Outside Henry Chanin's office at The Meadows School is the golf cart he must use to move around campus.
It is a reminder of one way the hepatitis C he acquired in 2006 during a colonoscopy at Dr. Dipak Desai's Desert Shadow Endoscopy Center has changed his life.
"I still have joint pain and fatigue," the 63-year-old head of the private pre-K-12 school in Summerlin said Wednesday as he sat behind a desk full of paperwork. "I go to bed a lot earlier."
Hepatitis C attacks the liver and can cause a slow, painful death.
Wearing a gray suit, blue shirt and blue tie, the 6-foot-3 inch Chanin looks every bit the investment banker he was until he retired from the profession in 1996.
Financially secure, he never had to work again. But he wanted to make a difference as a teacher. He started grad school in English at UNLV.
When there was an opening in 2001 for an English teacher at The Meadows, he jumped at it.
"I thought I had died and gone to educational heaven," he said of working with "the motivated leaders of tomorrow."
Most people had never heard of Chanin until 2010, when the then- headmaster of Meadows took the witness stand in his lawsuit against companies that made the anesthetic propofol given to colonoscopy patients - a drug at the heart of a hepatitis outbreak that caused authorities to notify 50,000 people of possible exposure to hepatitis and HIV.
Experts said the outbreak, believed to have infected more than 100 people with hepatitis, was caused by nurse anesthetists reusing syringes and medicine vials that were intended for single use.
Chanin's lawsuit argued that drug companies, to ensure more profit, sold vials of propofol much larger than needed for colonoscopies, tempting staffers to reuse vials among patients instead of throwing away unused anesthetic - behavior linked to 23 infectious disease outbreaks around the globe.
A jury agreed with Chanin, awarding him $522 million. A confidential settlement amount was recently reached.
So is Chanin heading off to on an island he can probably buy?
"Retirement is not on my radar," he said. "I love this school."
What is new for Chanin are his efforts with the Hepatitis Outbreaks National Organization for Reform, or HONOReform - work aimed at providing a patient safety program in Nevada.
"If I can help make the community safer, I should do it, " he said. "We need to keep awareness of safe medical practices from disappearing from the public consciousness. After all, we're trying to make this a place for medical tourism."
Chanin is joined by hepatitis C survivor Karen Morrow and Dr. Frank Nemec in spearheading a campaign to persuade area health facilities to make safe injections and infection control part of ongoing training programs.
The Nevada State Medical Association and Clark County Medical Society have already endorsed HONOReform's efforts. Chanin said many hospitals and outpatient facilities are close to signing onto the program.
Soon HONOReform ads and promotions will show which institutions openly push safe medical practices.

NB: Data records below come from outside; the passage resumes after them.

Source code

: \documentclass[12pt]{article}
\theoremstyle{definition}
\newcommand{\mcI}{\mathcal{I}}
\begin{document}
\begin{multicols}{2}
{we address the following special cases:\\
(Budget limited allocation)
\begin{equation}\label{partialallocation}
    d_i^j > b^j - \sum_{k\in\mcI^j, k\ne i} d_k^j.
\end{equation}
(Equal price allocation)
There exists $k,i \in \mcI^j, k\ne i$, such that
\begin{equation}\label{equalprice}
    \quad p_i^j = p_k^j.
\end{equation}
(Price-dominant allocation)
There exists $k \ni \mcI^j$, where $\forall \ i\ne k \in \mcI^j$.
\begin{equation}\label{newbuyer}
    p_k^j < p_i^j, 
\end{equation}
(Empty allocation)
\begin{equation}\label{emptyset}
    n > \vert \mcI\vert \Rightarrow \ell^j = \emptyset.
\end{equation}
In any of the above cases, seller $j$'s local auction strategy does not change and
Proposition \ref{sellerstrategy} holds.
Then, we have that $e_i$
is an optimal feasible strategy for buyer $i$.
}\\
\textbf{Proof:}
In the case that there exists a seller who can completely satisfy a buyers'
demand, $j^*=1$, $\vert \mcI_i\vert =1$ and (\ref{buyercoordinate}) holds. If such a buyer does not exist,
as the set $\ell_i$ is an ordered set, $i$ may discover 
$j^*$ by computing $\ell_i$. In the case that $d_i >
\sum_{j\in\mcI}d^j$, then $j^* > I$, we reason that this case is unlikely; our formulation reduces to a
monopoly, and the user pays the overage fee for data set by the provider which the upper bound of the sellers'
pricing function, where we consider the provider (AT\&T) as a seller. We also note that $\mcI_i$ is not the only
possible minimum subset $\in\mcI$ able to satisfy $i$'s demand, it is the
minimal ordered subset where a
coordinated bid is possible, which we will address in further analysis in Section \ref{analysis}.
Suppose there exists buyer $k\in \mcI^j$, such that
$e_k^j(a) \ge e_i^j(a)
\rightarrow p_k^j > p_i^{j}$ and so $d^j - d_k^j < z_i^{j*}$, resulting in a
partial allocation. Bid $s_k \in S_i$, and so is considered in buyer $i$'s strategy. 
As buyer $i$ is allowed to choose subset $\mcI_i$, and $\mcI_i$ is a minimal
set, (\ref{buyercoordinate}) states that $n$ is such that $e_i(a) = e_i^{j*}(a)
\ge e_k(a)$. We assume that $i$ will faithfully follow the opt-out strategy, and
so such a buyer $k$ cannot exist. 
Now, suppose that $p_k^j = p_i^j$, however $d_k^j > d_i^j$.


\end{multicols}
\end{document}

Never again, Chanin said, should people contract a disease because they sought health care.
Hepatitis initially put him in a wheelchair.
So far, the drug treatment Chanin underwent for six months in an attempt to suppress the disease has worked.
The treatment's side effects included vomiting and bleeding rashes - blood that made Chanin fearful of infecting his wife.
Every six months he's retested.
"The treatment works on 50 percent of patients," Chanin said. "I'm very lucky."